Carmakers funded ‘tests on people’

Carmakers funded ‘tests on people’

Carmakers funded ‘tests on people’

A research organisation funded by German carmakers sponsored scientific experiments testing nitrogen dioxide, a gas found in exhaust fumes, on people, German daily Stuttgarter Zeitung has said.

The European Research Group on Environment and Health in the Transport Sector (EUGT) commissioned the study, the paper said.

Reuters could not immediately confirm the details of the study and a representative for EUGT, which was dissolved last year, could not be reached for comment.

The research organization received its funding from German carmakers Volkswagen, Daimler and BMW.

The purpose and outcome of the study remain unclear but revelations about experiments involving people come as the auto industry faces bans of toxic diesel vehicles from inner cities following revelations in 2015 that Volkswagen manipulated emissions on diesel-engined cars.

Stuttgarter Zeitung said around 25 healthy young people inhaled nitrogen dioxide in varying doses over a period of hours at an institute belonging to Aachen University in Germany.

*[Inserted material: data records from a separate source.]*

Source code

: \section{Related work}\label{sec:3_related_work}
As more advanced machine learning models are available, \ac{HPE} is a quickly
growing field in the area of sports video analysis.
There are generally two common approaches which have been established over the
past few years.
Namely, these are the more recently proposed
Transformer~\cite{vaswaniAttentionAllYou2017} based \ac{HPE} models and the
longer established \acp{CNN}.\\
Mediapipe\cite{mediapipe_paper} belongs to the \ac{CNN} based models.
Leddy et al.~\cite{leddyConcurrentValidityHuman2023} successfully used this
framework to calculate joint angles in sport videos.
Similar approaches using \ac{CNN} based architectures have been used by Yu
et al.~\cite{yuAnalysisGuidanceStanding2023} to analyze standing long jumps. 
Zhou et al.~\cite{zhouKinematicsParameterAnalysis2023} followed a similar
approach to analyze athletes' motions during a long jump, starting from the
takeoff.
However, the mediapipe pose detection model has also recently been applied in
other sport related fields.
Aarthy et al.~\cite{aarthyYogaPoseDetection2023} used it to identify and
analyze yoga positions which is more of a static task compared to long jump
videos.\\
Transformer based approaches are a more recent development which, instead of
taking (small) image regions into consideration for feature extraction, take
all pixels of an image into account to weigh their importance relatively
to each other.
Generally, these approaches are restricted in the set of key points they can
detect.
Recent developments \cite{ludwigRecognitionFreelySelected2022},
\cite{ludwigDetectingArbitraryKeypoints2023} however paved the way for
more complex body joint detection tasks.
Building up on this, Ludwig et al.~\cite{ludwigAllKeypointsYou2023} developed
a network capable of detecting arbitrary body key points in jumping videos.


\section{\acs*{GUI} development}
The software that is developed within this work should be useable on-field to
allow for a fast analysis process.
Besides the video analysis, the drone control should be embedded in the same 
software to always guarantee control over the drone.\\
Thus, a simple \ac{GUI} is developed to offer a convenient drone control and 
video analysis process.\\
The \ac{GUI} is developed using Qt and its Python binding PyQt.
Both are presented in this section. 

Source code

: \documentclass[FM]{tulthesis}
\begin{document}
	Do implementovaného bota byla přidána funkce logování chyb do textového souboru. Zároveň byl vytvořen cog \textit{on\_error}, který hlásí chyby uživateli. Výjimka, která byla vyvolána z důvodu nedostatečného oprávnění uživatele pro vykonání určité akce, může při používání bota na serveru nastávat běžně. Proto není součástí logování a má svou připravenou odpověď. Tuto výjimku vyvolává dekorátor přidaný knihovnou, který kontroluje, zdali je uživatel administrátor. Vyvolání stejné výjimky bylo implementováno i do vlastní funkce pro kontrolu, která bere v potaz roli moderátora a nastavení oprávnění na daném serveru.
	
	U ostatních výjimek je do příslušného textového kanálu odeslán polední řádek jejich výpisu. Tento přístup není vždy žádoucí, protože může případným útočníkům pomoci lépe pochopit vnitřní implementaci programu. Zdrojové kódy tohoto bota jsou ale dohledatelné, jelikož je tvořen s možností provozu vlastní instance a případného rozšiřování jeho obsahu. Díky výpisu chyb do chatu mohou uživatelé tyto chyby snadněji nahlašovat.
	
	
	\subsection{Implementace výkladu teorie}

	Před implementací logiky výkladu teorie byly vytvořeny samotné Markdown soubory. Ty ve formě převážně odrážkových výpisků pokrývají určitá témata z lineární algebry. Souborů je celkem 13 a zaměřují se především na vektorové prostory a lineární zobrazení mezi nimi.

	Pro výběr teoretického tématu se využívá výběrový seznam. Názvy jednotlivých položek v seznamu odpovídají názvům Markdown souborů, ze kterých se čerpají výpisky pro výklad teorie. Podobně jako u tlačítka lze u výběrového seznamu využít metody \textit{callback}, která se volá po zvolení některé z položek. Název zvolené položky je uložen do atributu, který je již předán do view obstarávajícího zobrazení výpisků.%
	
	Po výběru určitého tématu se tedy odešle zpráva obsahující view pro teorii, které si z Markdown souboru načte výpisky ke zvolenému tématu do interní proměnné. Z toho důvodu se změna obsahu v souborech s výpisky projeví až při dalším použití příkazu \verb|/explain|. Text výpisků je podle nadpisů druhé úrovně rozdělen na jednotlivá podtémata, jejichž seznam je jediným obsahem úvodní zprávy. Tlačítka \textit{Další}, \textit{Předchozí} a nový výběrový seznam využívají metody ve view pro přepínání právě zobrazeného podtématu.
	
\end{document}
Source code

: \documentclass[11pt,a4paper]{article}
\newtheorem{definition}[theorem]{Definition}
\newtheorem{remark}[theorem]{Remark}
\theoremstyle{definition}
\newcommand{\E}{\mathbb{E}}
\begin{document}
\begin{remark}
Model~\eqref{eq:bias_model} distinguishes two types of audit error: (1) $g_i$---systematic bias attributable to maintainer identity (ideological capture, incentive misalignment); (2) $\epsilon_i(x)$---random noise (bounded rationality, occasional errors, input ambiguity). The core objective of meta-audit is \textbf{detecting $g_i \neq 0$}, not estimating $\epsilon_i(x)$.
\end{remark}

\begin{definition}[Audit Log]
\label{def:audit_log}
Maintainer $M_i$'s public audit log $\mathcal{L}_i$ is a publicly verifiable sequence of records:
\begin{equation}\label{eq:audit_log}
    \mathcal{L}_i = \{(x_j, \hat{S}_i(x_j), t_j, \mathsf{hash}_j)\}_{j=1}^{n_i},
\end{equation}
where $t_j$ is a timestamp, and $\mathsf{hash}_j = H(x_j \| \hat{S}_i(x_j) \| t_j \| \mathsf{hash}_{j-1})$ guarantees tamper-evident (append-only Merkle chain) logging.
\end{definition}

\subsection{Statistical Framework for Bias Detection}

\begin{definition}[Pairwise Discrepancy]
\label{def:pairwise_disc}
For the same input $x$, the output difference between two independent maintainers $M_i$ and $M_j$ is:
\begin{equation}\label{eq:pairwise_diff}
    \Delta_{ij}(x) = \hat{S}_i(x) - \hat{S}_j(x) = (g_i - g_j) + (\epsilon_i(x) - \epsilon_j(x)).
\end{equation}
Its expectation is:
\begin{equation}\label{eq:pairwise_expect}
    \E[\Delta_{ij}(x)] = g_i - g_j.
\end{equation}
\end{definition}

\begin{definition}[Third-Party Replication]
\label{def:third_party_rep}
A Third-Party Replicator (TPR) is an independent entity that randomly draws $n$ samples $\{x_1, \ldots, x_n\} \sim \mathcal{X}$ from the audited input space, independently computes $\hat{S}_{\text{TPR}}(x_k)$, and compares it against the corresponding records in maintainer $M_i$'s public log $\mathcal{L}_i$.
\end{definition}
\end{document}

The impact of the gas on people could not be determined when the study was published in 2016, Stuttgarter Zeitung said.

Daimler condemned the studies on Jan. 28, done by the same research body which sponsored another experiment forcing monkeys to inhale toxic exhaust fumes from a polluting diesel Volkswagen equipped with illegal software.

Daimler condemn experiments

“We are appalled by the extent of the studies and their implementation. We condemn the experiments in the strongest terms. Even though Daimler did not have influence on the study’s design, we have launched a comprehensive investigation into the matter,” Daimler said in a statement on Jan. 28.

The New York Times said on Jan. 26 that the scientific study involving monkeys was conducted in 2014. BMW, Daimler and VW have condemned the emissions experiments involving monkeys.

The New York Times said EUGT had commissioned a study to defend the use of diesel after the World Health Organization said the fuel’s exhaust fumes were carcinogenic.